*** EXTRACTED INFORMATION Section Begins ***

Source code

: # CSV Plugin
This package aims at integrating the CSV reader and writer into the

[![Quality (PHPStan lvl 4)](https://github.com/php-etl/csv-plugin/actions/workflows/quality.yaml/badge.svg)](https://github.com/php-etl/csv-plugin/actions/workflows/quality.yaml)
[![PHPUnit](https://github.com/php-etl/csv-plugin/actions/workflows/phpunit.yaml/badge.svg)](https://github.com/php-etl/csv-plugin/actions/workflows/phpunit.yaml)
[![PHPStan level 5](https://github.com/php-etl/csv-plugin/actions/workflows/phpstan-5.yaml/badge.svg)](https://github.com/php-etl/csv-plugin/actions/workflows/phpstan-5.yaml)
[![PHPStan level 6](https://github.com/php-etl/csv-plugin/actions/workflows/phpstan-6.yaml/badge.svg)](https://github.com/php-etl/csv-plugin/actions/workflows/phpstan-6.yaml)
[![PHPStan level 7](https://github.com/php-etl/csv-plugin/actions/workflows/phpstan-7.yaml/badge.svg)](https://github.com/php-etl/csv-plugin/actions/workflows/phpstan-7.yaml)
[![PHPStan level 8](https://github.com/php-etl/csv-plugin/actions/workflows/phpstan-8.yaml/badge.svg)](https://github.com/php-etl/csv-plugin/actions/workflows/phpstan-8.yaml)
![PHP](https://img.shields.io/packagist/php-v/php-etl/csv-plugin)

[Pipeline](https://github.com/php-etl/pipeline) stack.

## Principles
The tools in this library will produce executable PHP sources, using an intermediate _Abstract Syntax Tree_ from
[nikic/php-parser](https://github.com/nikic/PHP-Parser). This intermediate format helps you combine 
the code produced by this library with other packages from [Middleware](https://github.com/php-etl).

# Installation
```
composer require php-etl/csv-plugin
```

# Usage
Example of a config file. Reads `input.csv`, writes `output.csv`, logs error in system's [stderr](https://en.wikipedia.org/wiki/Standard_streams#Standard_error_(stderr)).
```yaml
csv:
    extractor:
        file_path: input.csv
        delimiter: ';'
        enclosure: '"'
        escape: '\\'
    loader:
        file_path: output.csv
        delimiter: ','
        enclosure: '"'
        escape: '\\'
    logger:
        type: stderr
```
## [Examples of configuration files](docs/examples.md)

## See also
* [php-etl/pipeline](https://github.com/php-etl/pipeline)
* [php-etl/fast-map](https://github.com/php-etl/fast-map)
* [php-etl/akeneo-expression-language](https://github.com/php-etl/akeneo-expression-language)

*** EXTRACTED INFORMATION Section Ends ***

■ PROBLEM REQUIREMENTS
Lines from the one that contains "## See also" through the final line of the entries must be duplicated exactly, and no other lines.

■ EXERCISE OUTPUT
## See also
* [php-etl/pipeline](https://github.com/php-etl/pipeline)
* [php-etl/fast-map](https://github.com/php-etl/fast-map)
* [php-etl/akeneo-expression-language](https://github.com/php-etl/akeneo-expression-language)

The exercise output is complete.